Other administrative motions to file under seal are pending in connection with Plaintiff's Motion to Retain Confidentiality. (Dkt. Nos. 104, 112.) The Court does not address those motions here.

A. Motion to File Under Seal Documents Related to Defendant's Motion for Summary Judgment (Dkt. No. 49)

Defendant seeks to file under seal portions of its motion for summary judgment, portions of the Declaration of Jared M. Ahern in support of that motion, Exhibits 6 and 7 thereto in their entirety, and portions of Exhibits 1, 3, and 4. (Dkt. No. 49.) Because this motion is for summary judgment, the Court applies the "compelling reasons" standard to this administrative motion to seal. See Kamakana, 447 F.3d at 1179 (describing summary judgment motions and related attachments as dispositive pleadings).

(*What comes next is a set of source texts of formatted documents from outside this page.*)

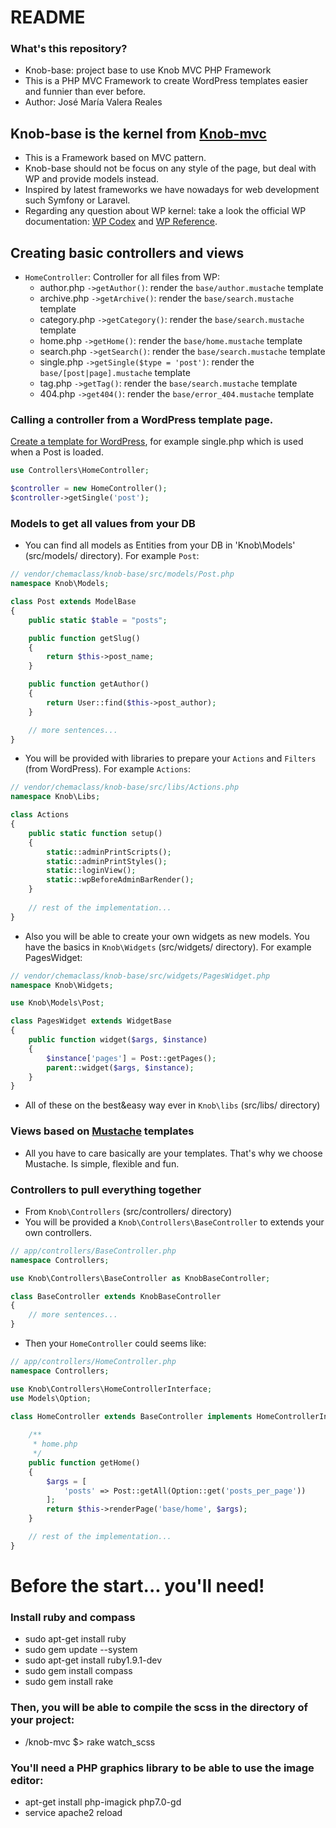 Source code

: # README #

### What's this repository? ###

* Knob-base: project base to use Knob MVC PHP Framework
* This is a PHP MVC Framework to create WordPress templates easier and funnier than ever before.
* Author: José María Valera Reales

## Knob-base is the kernel from [Knob-mvc](https://github.com/Chemaclass/knob-mvc/)

* This is a Framework based on MVC pattern. 
* Knob-base should not be focus on any style of the page, but deal with WP and provide models instead. 
* Inspired by latest frameworks we have nowadays for web development such Symfony or Laravel.
* Regarding any question about WP kernel: take a look the official WP documentation: [WP Codex](https://codex.wordpress.org/) and  [WP Reference](https://developer.wordpress.org/reference/).

## Creating basic controllers and views

* `HomeController`: Controller for all files from WP:
	- author.php `->getAuthor()`: render the `base/author.mustache` template
	- archive.php `->getArchive()`: render the `base/search.mustache` template
	- category.php `->getCategory()`: render the `base/search.mustache` template
	- home.php `->getHome()`: render the `base/home.mustache` template
	- search.php `->getSearch()`: render the `base/search.mustache` template
	- single.php `->getSingle($type = 'post')`: render the `base/[post|page].mustache` template
	- tag.php `->getTag()`: render the `base/search.mustache` template
	- 404.php `->get404()`: render the `base/error_404.mustache` template

### Calling a controller from a WordPress template page.

[Create a template for WordPress](http://codex.wordpress.org/Template_Hierarchy), 
for example single.php which is used when a Post is loaded.

```php
use Controllers\HomeController;

$controller = new HomeController();
$controller->getSingle('post');
```

### Models to get all values from your DB

* You can find all models as Entities from your DB in 'Knob\Models' (src/models/ directory). 
For example `Post`:

```php 
// vendor/chemaclass/knob-base/src/models/Post.php
namespace Knob\Models;

class Post extends ModelBase
{
    public static $table = "posts";

    public function getSlug()
    {
        return $this->post_name;
    }

    public function getAuthor()
    {
        return User::find($this->post_author);
    }

    // more sentences...
}
```

* You will be provided with libraries to prepare your `Actions` and `Filters` (from WordPress). 
For example `Actions`:
```php 
// vendor/chemaclass/knob-base/src/libs/Actions.php
namespace Knob\Libs;

class Actions
{
    public static function setup()
    {
        static::adminPrintScripts();
        static::adminPrintStyles();
        static::loginView();
        static::wpBeforeAdminBarRender();
    }
    
    // rest of the implementation...
}
```

* Also you will be able to create your own widgets as new models. 
You have the basics in `Knob\Widgets` (src/widgets/ directory).
For example PagesWidget:
```php 
// vendor/chemaclass/knob-base/src/widgets/PagesWidget.php
namespace Knob\Widgets;

use Knob\Models\Post;

class PagesWidget extends WidgetBase
{
    public function widget($args, $instance)
    {
        $instance['pages'] = Post::getPages();
        parent::widget($args, $instance);
    }
}
```

* All of these on the best&easy way ever in `Knob\libs` (src/libs/ directory)

### Views based on [Mustache](http://mustache.github.com/) templates

* All you have to care basically are your templates. That's why we choose Mustache. 
Is simple, flexible and fun.

### Controllers to pull everything together

* From `Knob\Controllers` (src/controllers/ directory) 
* You will be provided a `Knob\Controllers\BaseController` to extends your own controllers. 

```php 
// app/controllers/BaseController.php
namespace Controllers;

use Knob\Controllers\BaseController as KnobBaseController;

class BaseController extends KnobBaseController
{
	// more sentences...
}
```

* Then your `HomeController` could seems like: 

```php 
// app/controllers/HomeController.php
namespace Controllers;

use Knob\Controllers\HomeControllerInterface;
use Models\Option;

class HomeController extends BaseController implements HomeControllerInterface {
	
    /**
     * home.php
     */
    public function getHome()
    {
        $args = [
            'posts' => Post::getAll(Option::get('posts_per_page'))
        ];
        return $this->renderPage('base/home', $args);
    }

	// rest of the implementation...
}
```

# Before the start... you'll need! 

### Install ruby and compass 
* sudo apt-get install ruby
* sudo gem update --system
* sudo apt-get install ruby1.9.1-dev
* sudo gem install compass
* sudo gem install rake

### Then, you will be able to compile the scss in the directory of your project: ###
* /knob-mvc $> rake watch_scss

### You'll need a PHP graphics library to be able to use the image editor: ###
* apt-get install php-imagick php7.0-gd
* service apache2 reload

Defendant moves to file this information under seal because it pertains to material that Plaintiff designed as "CONFIDENTIAL" under the terms of the parties' protective order. Consistent with the Local Rules, Defendant identified the documents that contain the designated confidential material and served a copy on Plaintiff. (Dkt. No. 49-18.) The Local Rules then require the designating party—here, Plaintiff—to file a declaration within 4 days establishing grounds for sealing all of the designated material. See Civ. L.R. 79-5(e)(1). Plaintiff has, indeed, filed a declaration in response setting forth the confidential basis of the designated information. (Dkt. No. 70.) The Court will address each sealing request in turn.

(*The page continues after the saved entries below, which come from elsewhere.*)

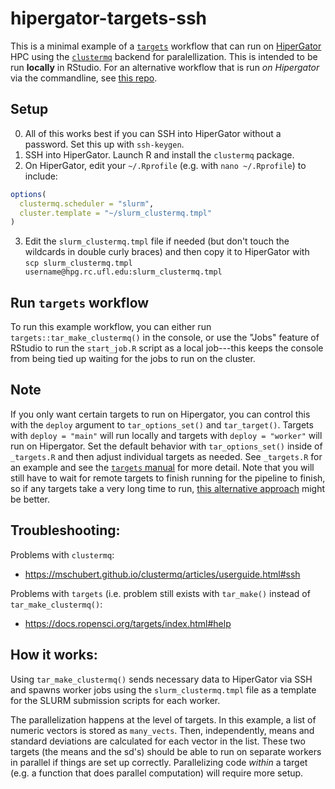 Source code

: # hipergator-targets-ssh

<!-- badges: start -->

<!-- badges: end -->

This is a minimal example of a [`targets`](https://docs.ropensci.org/targets/) workflow that can run on [HiperGator](https://www.rc.ufl.edu/services/hipergator/) HPC using the [`clustermq`](https://mschubert.github.io/clustermq/) backend for paralellization. This is intended to be run **locally** in RStudio. For an alternative workflow that is run *on Hipergator* via the commandline, see [this repo](https://github.com/BrunaLab/hipergator-targets).

## Setup
0. All of this works best if you can SSH into HiperGator without a password.  Set this up with `ssh-keygen`.
1. SSH into HiperGator.  Launch R and install the `clustermq` package.
2. On HiperGator, edit your `~/.Rprofile` (e.g. with `nano ~/.Rprofile`) to include:

```r
options(
  clustermq.scheduler = "slurm",
  cluster.template = "~/slurm_clustermq.tmpl"
)
```
3. Edit the `slurm_clustermq.tmpl` file if needed (but don't touch the wildcards in double curly braces) and then copy it to HiperGator with `scp slurm_clustermq.tmpl username@hpg.rc.ufl.edu:slurm_clustermq.tmpl`

## Run `targets` workflow
To run this example workflow, you can either run `targets::tar_make_clustermq()` in the console, or use the "Jobs" feature of RStudio to run the `start_job.R` script as a local job---this keeps the console from being tied up waiting for the jobs to run on the cluster.

## Note
If you only want certain targets to run on Hipergator, you can control this with the `deploy` argument to `tar_options_set()` and `tar_target()`.  Targets with `deploy = "main"` will  run locally and targets with `deploy = "worker"` will run on Hipergator. Set the default behavior with `tar_options_set()` inside of `_targets.R` and then adjust individual targets as needed.  See `_targets.R` for an example and see the [`targets` manual](https://books.ropensci.org/targets/hpc.html#advanced) for more detail. Note that you will still have to wait for remote targets to finish running for the pipeline to finish, so if any targets take a very long time to run, [this alternative approach](https://github.com/BrunaLab/hipergator-targets) might be better.

## Troubleshooting:

Problems with `clustermq`:

- https://mschubert.github.io/clustermq/articles/userguide.html#ssh

Problems with `targets` (i.e. problem still exists with `tar_make()` instead of `tar_make_clustermq()`:

- https://docs.ropensci.org/targets/index.html#help

## How it works:

Using `tar_make_clustermq()` sends necessary data to HiperGator via SSH and spawns worker jobs using the `slurm_clustermq.tmpl` file as a template for the SLURM submission scripts for each worker.

The parallelization happens at the level of targets.
In this example, a list of numeric vectors is stored as `many_vects`.
Then, independently, means and standard deviations are calculated for each vector in the list.
These two targets (the means and the sd's) should be able to run on separate workers in parallel if things are set up correctly.
Parallelizing code *within* a target (e.g. a function that does parallel computation) will require more setup.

1. Exhibit 1 to Ahern Declaration

The motion to seal portions of Exhibit 1 (Dkt. No. 49-9), excerpts of the transcript from the deposition of Music Group CEO Uli Behringer, is GRANTED. The Court is satisfied that the requested redactions are narrowly tailored to remove only the identities of two of Plaintiff's former employees that the company suspected of perpetrating the cyber attack. Disclosure of this information would infringe the privacy rights of those two individuals, which constitutes a compelling reason for sealing. See Icon-IP Ltd. v. Specialized Bicycle Components, Inc., No. 12-cv-03844-JST, 2015 WL 984121, at *3 (N.D. Cal. Mar. 4, 2015) (noting that "invasion of [a] third party's privacy" constitutes a compelling reason to file an exhibit under seal); see, e.g., Barnes v. Hershey Co., No. 3:12-cv-01334-CRB, 2015 WL 1814293, at * 2-3 (N.D. Cal. Apr. 21, 2015). Moreover, the public interest in this information is minimal. The public will have access to information regarding the actions Plaintiff took against two employees and why Plaintiff suspected these two employees of perpetrating the attack, which is relevant to whether those individuals, and not Defendant, are response for the cyber attack; the names of those employees is not important. This requests meets the narrow tailoring requirement because only the individuals' identities has been redacted form the transcript; the relevant information about what disciplinary action, if any, Plaintiff took against those individuals remains on the public docket. See Civ. L.R. 79-5(b). Thus, the request to redact these limited portions of Exhibit 1 is GRANTED.

Notably, attached to the Behringer deposition testimony is a document titled "IS and IT strategy document," which the Court understands to be Defendant's report identifying problems with Plaintiff's systems and making recommendations for improvements. (Dkt. No. 49-9 at 38-40.) According to the Bates stamp at the bottom of the page, the document was marked confidential during discovery. However, Defendant did not move to file the document under seal or redact it, and Plaintiff did not request that the report be removed from the public docket or redacted in any manner. (See Dkt. No. 57 at 5-6.)

2. Exhibit 3 to Ahern Declaration

The request to seal portions of Exhibit 3 (Dkt. No. 49-11), excerpts of the transcript from the deposition of Music Group IT executive Tim Driggers, is GRANTED for the same reasons as above. Only the names of the two employees suspected of perpetrating the cyber attack have been redacted. See Icon-IP Ltd., 2015 WL 984121, at *3;Barnes, 2015 WL 1814293, at * 2-3. As above, these minimal redactions protect the individuals' compelling interest in their privacy, outweigh the public's interest in knowing this particular information, are narrowly tailored in compliance with Local Rule 79-5(b), and outweigh the public's interest in disclosure.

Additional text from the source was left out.